Your objective. Whatever appears in the records, retype it exactly, except for the pictures.

============================================================

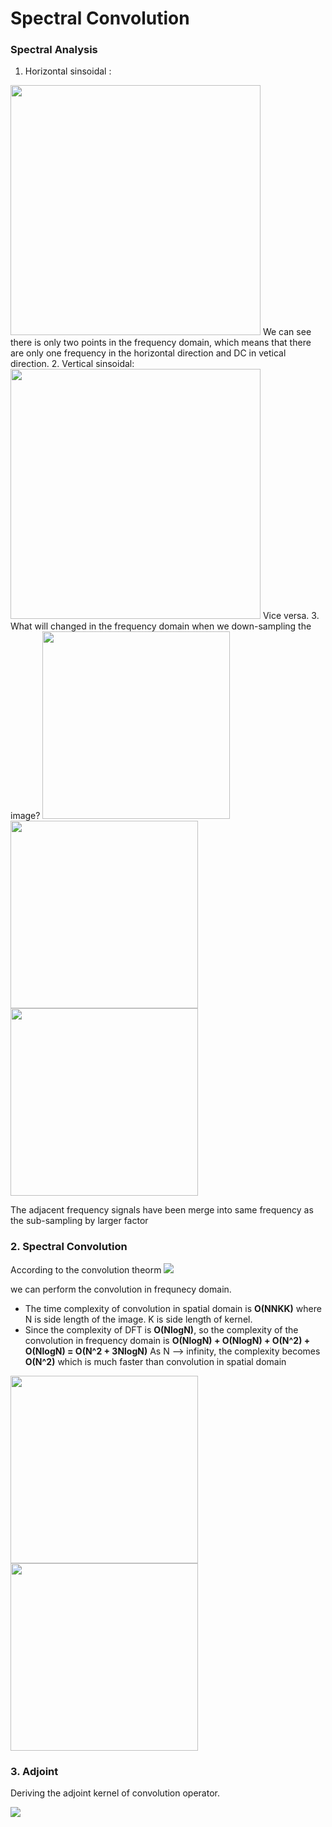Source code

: # Spectral Convolution
### Spectral Analysis
1. Horizontal sinsoidal : 

<img src="https://i.imgur.com/ymlgpKf.png" width="400">
We can see there is only two points in the frequency domain, which means that there are only one frequency in the horizontal direction and DC in vetical direction.
2. Vertical sinsoidal:

<img src="https://i.imgur.com/diQ7hlZ.png" width="400">
Vice versa.
3. What will changed in the frequency domain when we down-sampling the image?
<img src="https://i.imgur.com/tEc95nv.png" width="300">
<img src="https://i.imgur.com/OZYJluX.png" width="300">
<img src="https://i.imgur.com/s6lTMHR.png" width="300">


The adjacent frequency signals have been merge into same frequency as the sub-sampling by larger factor

### 2. Spectral Convolution
According to the convolution theorm 
![](https://i.imgur.com/nqnXUUZ.png)

we can perform the convolution in frequnecy domain.

* The time complexity of convolution in spatial domain is **O(NNKK)** where N is side length of the image. K is side length of kernel.
* Since the complexity of DFT is **O(NlogN)**, so the complexity of the convolution in frequency domain is
**O(NlogN) + O(NlogN) + O(N^2) + O(NlogN) = O(N^2 + 3NlogN)**
As N --> infinity, the complexity becomes **O(N^2)** which is much faster than convolution in spatial domain

<img src="https://i.imgur.com/V80x24W.png" width="300"><img src="https://i.imgur.com/ZuFkjnN.png" width="300">

### 3. Adjoint
Deriving the adjoint kernel of convolution operator.

<div align=left><img src="https://i.imgur.com/3jOHOIZ.png">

============================================================

Response to the exercise.
Source code

: # Spectral Convolution
### Spectral Analysis
1. Horizontal sinsoidal : 

<img src="https://i.imgur.com/ymlgpKf.png" width="400">
We can see there is only two points in the frequency domain, which means that there are only one frequency in the horizontal direction and DC in vetical direction.
2. Vertical sinsoidal:

<img src="https://i.imgur.com/diQ7hlZ.png" width="400">
Vice versa.
3. What will changed in the frequency domain when we down-sampling the image?
<img src="https://i.imgur.com/tEc95nv.png" width="300">
<img src="https://i.imgur.com/OZYJluX.png" width="300">
<img src="https://i.imgur.com/s6lTMHR.png" width="300">


The adjacent frequency signals have been merge into same frequency as the sub-sampling by larger factor

### 2. Spectral Convolution
According to the convolution theorm 
![](https://i.imgur.com/nqnXUUZ.png)

we can perform the convolution in frequnecy domain.

* The time complexity of convolution in spatial domain is **O(NNKK)** where N is side length of the image. K is side length of kernel.
* Since the complexity of DFT is **O(NlogN)**, so the complexity of the convolution in frequency domain is
**O(NlogN) + O(NlogN) + O(N^2) + O(NlogN) = O(N^2 + 3NlogN)**
As N --> infinity, the complexity becomes **O(N^2)** which is much faster than convolution in spatial domain

<img src="https://i.imgur.com/V80x24W.png" width="300"><img src="https://i.imgur.com/ZuFkjnN.png" width="300">

### 3. Adjoint
Deriving the adjoint kernel of convolution operator.

<div align=left><img src="https://i.imgur.com/3jOHOIZ.png">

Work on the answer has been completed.